Ingredients:

  • 2 tablespoons olive oil (30 ml)
  • 1 medium onion, chopped (about 1 cup / 150g)
  • 2 carrots, peeled and chopped (about 1 cup / 150g)
  • 2 celery stalks, chopped (about 1 cup / 150g)
  • 2 cloves garlic, minced
  • 1 red chili, finely chopped (deseeded if you prefer less heat)
  • 1 teaspoon dried thyme
  • 1/2 teaspoon dried rosemary
  • 1/4 teaspoon red pepper flakes (optional)
  • 1 cup dry white wine (240 ml)
  • 4 cups fish stock (950 ml)
  • 1 pound firm white fish, such as cod or haddock, cut into 1-inch pieces (450g)
  • 1 pound mixed shellfish (mussels, clams, shrimp), scrubbed and cleaned (450g)
  • 1 cup heavy cream (240 ml)
  • 1/4 cup chopped fresh parsley
  • 2 tablespoons unsalted butter (30g)
  • Salt and black pepper to taste
  • Lemon wedges, for serving

Instructions:

  1. Heat olive oil in a Dutch oven over medium heat. Add onion, carrots, and celery, and sauté until softened (about 5-7 minutes).
  2. Stir in garlic, chili, thyme, rosemary, and red pepper flakes (if using). Cook for another minute until fragrant.
  3. Pour in white wine and scrape up any browned bits from the bottom of the pot. Let it simmer for 2-3 minutes to reduce slightly.
  4. Pour in fish stock and bring to a simmer. Reduce heat to low, cover, and simmer for 10 minutes to allow flavors to meld.
  5. Gently add the white fish to the stew. Simmer for 3-4 minutes, or until the fish is just cooked through and flakes easily. Be careful not to overcook!
  6. Add mussels, clams, and shrimp to the stew.

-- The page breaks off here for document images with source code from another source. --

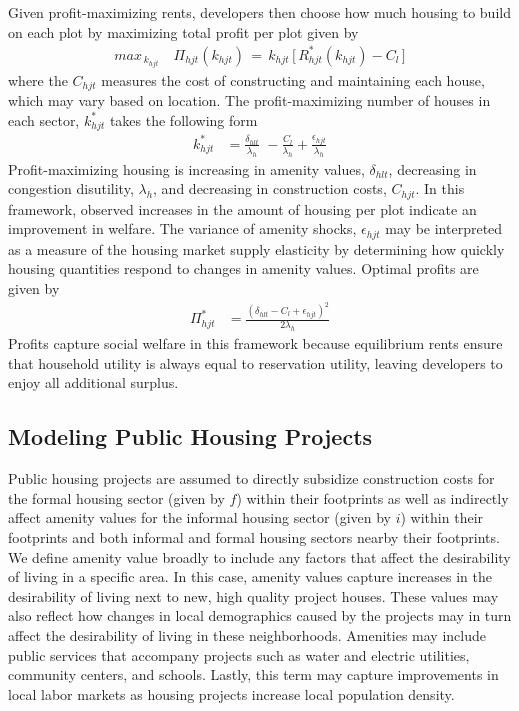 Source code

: \documentclass[12pt]{article}
\begin{document}
Given profit-maximizing rents, developers then choose how much housing to build on each plot by maximizing total profit per plot given by
\begin{align*}
max_{\,k_{hjt}} \,\,\,\,\,\, \Pi_{hjt}(k_{hjt}) \,=\, k_{hjt} \, \Big[ \, R_{hjt}^{*}(k_{hjt}) - C_{l} \, \Big ]
\end{align*}
\noindent where the $C_{hjt}$ measures the cost of constructing and maintaining each house, which may vary based on location.  The profit-maximizing number of houses in each sector, $k^{*}_{hjt}$ takes the following form
\begin{align*}
k_{hjt}^{*} &= \frac{\delta_{hlt}}{\lambda_h} \,\, - \frac{C_l}{\lambda_h} + \frac{\epsilon_{hjt}}{\lambda_h}
\end{align*}
Profit-maximizing housing is increasing in amenity values, $\delta_{hlt}$, decreasing in congestion disutility, $\lambda_{h}$, and decreasing in construction costs, $C_{hjt}$.  In this framework, observed increases in the amount of housing per plot indicate an improvement in welfare.  The variance of amenity shocks, $\epsilon_{hjt}$ may be interpreted as a measure of the housing market supply elasticity by determining how quickly housing quantities respond to changes in amenity values.  Optimal profits are given by
\begin{align*}
\Pi_{hjt}^{*}  &= \frac{(\delta_{hlt}-C_l + \epsilon_{hjt} )^2}{2\lambda_h}
\end{align*}
Profits capture social welfare in this framework because equilibrium rents ensure that household utility is always equal to reservation utility, leaving developers to enjoy all additional surplus. 

\subsection{Modeling Public Housing Projects}

Public housing projects are assumed to directly subsidize construction costs for the formal housing sector (given by $f$) within their footprints as well as indirectly affect amenity values for the informal housing sector (given by $i$) within their footprints and both informal and formal housing sectors nearby their footprints.  We define amenity value broadly to include any factors that affect the desirability of living in a  specific area.  In this case, amenity values capture increases in the desirability of living next to new, high quality project houses.  These values may also reflect how changes in local demographics caused by the projects may in turn affect the desirability of living in these neighborhoods.  Amenities may include public services that accompany projects such as water and electric utilities, community centers, and schools.  Lastly, this term may capture improvements in local labor markets as housing projects increase local population density.
\end{document}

Cover and cook until the shellfish open (about 5-7 minutes). Discard any shellfish that do not open.
  7. Stir in heavy cream and butter. Season with salt and pepper to taste. Heat through gently, but do not boil.
  8. Stir in fresh parsley. Serve hot, garnished with lemon wedges. Enjoy this comforting seafood stew recipe!